**EXERCISE REQUIREMENTS:** Lines with "sheaves" in the records below: say how many there are, and add nothing.

(Records from a collection)
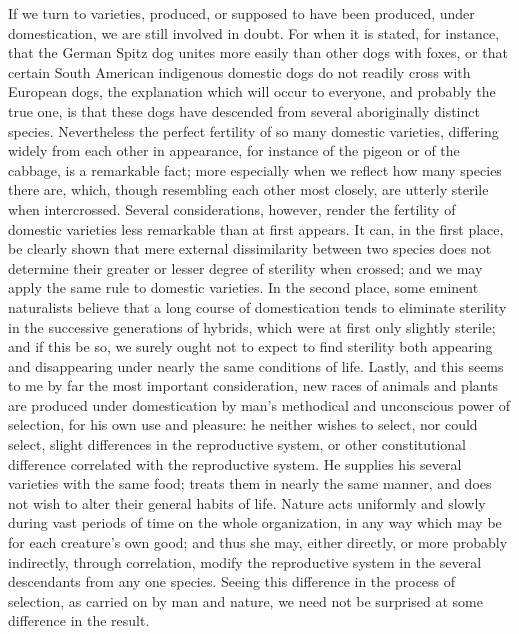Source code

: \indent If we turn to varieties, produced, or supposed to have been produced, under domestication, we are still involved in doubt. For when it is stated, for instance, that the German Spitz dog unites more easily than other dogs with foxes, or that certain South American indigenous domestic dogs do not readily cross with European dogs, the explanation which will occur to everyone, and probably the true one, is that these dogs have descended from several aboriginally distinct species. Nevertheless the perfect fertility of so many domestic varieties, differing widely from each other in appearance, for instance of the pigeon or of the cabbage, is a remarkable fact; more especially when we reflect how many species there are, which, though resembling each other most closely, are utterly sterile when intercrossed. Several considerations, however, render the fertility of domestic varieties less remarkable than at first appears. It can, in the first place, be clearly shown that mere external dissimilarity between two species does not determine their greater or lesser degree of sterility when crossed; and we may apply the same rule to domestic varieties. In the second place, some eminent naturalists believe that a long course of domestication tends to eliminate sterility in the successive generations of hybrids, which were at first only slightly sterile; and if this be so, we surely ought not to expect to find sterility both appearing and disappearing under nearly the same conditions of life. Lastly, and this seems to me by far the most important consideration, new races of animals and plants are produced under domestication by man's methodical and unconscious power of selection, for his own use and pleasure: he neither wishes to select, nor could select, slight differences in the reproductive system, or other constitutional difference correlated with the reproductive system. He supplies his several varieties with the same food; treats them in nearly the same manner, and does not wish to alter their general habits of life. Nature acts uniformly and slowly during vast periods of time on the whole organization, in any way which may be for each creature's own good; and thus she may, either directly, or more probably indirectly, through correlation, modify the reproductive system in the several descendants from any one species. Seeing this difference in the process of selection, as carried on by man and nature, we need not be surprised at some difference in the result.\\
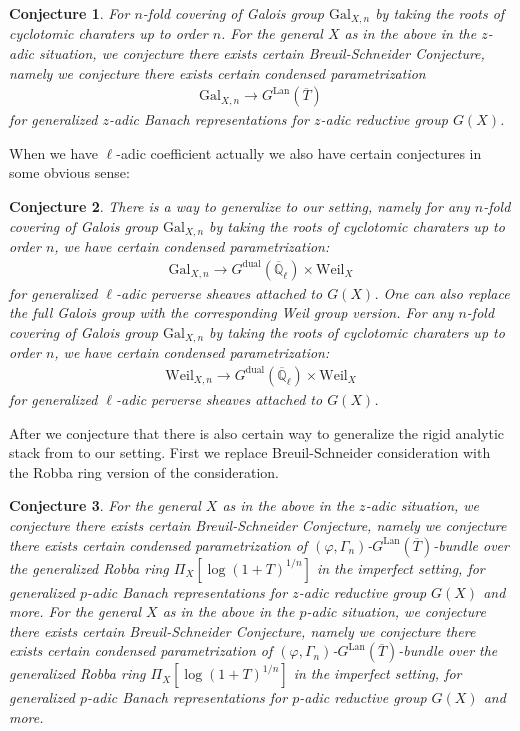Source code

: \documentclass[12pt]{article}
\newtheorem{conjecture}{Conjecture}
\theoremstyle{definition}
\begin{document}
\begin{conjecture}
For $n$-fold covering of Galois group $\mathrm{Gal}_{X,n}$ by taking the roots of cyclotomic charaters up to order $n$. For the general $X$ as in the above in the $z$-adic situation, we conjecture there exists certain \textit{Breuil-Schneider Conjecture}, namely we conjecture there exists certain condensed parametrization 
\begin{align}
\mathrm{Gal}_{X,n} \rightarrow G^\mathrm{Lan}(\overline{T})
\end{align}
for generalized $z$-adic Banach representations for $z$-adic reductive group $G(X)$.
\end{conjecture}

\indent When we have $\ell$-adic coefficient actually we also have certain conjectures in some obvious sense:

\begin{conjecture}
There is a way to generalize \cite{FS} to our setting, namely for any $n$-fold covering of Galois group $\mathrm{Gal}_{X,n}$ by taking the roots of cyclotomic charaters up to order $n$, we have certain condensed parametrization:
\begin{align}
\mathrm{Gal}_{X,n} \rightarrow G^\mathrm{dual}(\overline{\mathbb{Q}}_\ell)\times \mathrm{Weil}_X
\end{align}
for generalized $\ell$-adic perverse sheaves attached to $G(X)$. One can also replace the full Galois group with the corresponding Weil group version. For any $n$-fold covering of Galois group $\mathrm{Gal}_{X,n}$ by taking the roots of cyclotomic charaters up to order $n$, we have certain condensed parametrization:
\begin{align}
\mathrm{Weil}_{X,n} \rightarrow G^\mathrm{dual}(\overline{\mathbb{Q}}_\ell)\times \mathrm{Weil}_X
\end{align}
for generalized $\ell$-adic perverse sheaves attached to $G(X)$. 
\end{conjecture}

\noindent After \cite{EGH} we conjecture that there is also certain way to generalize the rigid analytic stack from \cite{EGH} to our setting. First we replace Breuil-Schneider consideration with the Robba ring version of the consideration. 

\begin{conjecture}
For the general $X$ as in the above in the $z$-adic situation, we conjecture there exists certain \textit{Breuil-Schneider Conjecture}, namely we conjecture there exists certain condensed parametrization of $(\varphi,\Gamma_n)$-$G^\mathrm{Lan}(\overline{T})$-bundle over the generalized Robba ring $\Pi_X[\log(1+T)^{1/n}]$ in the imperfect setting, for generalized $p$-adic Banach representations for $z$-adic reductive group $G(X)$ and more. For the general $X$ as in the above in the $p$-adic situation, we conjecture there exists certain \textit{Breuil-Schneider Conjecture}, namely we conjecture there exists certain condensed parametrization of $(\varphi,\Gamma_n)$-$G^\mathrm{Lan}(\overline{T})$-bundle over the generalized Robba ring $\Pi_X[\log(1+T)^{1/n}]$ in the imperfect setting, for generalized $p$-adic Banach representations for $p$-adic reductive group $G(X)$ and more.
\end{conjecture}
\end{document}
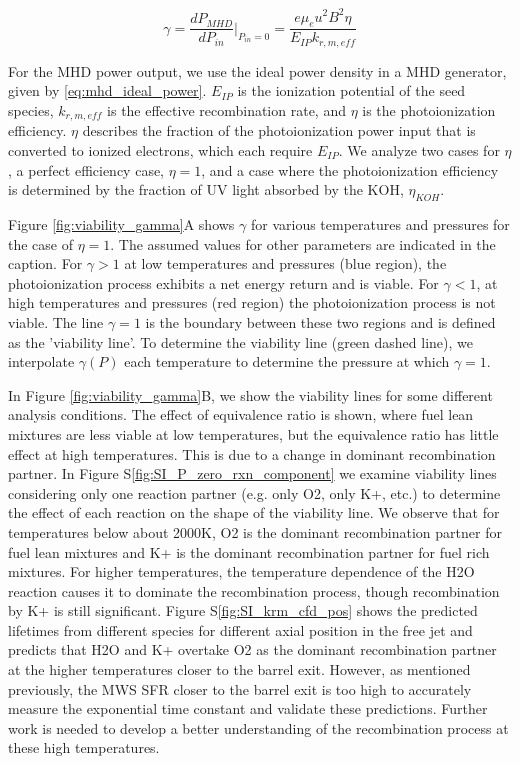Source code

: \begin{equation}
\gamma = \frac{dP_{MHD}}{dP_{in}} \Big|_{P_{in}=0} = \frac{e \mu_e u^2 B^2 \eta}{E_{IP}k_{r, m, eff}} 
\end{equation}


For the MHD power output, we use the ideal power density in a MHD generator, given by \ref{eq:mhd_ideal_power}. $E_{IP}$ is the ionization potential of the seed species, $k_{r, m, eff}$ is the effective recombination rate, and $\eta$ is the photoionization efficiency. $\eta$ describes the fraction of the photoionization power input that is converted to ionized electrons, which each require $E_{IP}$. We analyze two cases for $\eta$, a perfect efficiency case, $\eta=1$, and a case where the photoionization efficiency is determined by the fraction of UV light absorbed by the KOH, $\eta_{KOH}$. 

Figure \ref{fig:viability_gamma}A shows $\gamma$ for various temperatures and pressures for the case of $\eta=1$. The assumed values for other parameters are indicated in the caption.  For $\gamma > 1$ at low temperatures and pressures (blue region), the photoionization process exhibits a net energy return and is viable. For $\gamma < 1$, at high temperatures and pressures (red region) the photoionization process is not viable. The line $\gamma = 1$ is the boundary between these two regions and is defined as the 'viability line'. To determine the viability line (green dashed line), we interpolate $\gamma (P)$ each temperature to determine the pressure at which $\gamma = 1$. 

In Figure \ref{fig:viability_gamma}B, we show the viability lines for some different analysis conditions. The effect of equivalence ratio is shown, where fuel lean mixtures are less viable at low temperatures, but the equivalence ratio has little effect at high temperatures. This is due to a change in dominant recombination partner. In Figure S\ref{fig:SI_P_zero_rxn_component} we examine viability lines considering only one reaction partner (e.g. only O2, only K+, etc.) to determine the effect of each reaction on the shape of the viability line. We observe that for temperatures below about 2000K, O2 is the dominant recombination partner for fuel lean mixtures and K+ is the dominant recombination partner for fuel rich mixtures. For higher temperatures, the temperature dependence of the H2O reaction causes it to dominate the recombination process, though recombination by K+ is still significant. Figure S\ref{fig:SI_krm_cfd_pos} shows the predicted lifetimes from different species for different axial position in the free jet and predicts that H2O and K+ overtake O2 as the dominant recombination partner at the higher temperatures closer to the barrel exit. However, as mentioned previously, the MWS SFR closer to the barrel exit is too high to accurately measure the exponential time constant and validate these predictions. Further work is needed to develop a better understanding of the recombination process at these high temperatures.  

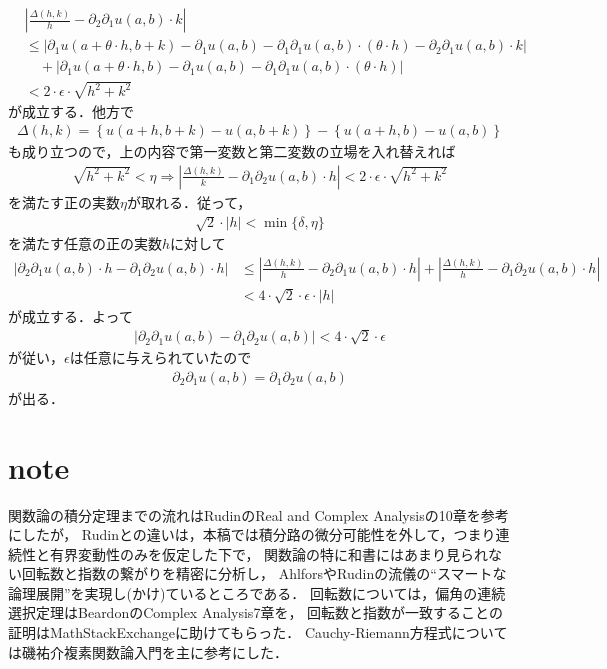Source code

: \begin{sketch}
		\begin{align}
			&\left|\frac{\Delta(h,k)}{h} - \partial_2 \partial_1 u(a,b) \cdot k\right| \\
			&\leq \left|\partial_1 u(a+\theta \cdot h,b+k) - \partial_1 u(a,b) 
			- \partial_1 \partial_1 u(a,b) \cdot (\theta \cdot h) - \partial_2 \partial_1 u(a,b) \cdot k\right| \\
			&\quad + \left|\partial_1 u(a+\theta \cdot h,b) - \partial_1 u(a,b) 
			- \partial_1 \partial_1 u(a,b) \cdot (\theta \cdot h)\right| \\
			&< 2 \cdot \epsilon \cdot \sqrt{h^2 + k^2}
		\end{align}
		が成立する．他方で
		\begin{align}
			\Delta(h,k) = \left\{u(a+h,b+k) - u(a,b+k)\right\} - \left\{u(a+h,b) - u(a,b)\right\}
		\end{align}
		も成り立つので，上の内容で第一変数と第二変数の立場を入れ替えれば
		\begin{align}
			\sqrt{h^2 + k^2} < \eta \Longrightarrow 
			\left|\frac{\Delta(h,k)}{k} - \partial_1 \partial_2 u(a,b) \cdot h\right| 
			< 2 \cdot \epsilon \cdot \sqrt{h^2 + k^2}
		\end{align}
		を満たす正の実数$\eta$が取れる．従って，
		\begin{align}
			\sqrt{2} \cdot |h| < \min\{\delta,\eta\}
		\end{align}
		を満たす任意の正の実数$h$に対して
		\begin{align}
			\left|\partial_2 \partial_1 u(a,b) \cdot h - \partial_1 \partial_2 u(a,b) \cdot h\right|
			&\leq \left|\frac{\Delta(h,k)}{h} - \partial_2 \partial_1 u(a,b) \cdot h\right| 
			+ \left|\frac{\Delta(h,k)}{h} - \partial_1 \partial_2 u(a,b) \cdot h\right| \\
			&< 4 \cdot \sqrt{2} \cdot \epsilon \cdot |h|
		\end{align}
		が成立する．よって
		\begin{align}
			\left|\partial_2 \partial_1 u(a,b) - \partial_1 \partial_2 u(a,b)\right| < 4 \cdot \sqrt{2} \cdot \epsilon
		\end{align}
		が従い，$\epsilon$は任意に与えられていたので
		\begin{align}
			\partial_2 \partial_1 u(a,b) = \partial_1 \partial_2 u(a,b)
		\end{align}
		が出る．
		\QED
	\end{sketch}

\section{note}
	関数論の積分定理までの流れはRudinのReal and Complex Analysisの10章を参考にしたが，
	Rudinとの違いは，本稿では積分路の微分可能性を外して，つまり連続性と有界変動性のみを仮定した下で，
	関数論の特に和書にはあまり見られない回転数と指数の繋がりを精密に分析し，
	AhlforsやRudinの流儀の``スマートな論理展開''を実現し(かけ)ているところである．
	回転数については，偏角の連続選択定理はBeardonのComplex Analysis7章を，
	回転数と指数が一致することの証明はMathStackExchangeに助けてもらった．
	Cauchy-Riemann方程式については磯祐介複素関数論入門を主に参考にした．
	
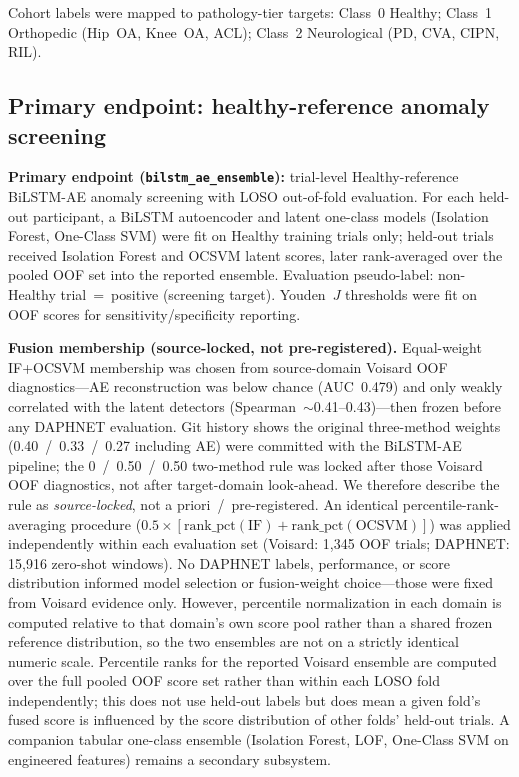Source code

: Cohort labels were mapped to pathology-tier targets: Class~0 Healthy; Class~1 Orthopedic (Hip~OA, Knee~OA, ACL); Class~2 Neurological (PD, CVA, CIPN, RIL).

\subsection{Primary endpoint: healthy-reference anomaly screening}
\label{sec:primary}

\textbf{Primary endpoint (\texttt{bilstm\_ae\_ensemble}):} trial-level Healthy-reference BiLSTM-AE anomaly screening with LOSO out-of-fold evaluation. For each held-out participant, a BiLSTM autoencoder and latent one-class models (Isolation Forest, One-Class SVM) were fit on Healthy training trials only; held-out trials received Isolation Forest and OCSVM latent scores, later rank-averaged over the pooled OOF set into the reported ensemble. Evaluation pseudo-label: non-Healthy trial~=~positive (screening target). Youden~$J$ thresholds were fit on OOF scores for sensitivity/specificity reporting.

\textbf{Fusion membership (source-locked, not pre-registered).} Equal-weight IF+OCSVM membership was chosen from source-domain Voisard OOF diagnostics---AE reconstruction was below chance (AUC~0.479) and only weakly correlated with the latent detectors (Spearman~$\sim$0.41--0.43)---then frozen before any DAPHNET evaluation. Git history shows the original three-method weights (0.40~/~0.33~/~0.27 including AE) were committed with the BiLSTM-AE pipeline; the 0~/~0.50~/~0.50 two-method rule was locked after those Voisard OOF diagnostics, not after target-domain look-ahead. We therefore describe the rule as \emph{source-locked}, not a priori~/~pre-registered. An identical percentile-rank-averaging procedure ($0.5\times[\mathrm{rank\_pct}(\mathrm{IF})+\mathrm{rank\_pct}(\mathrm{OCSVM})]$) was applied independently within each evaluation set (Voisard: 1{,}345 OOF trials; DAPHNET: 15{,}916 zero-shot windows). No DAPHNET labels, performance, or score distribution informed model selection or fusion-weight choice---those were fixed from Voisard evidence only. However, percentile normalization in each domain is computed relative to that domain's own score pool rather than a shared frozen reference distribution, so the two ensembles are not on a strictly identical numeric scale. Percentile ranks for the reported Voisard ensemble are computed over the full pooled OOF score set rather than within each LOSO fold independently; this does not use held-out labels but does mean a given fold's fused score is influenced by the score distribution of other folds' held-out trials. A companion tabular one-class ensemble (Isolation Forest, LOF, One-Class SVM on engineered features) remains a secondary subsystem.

**EXPECTED ANSWER:** 2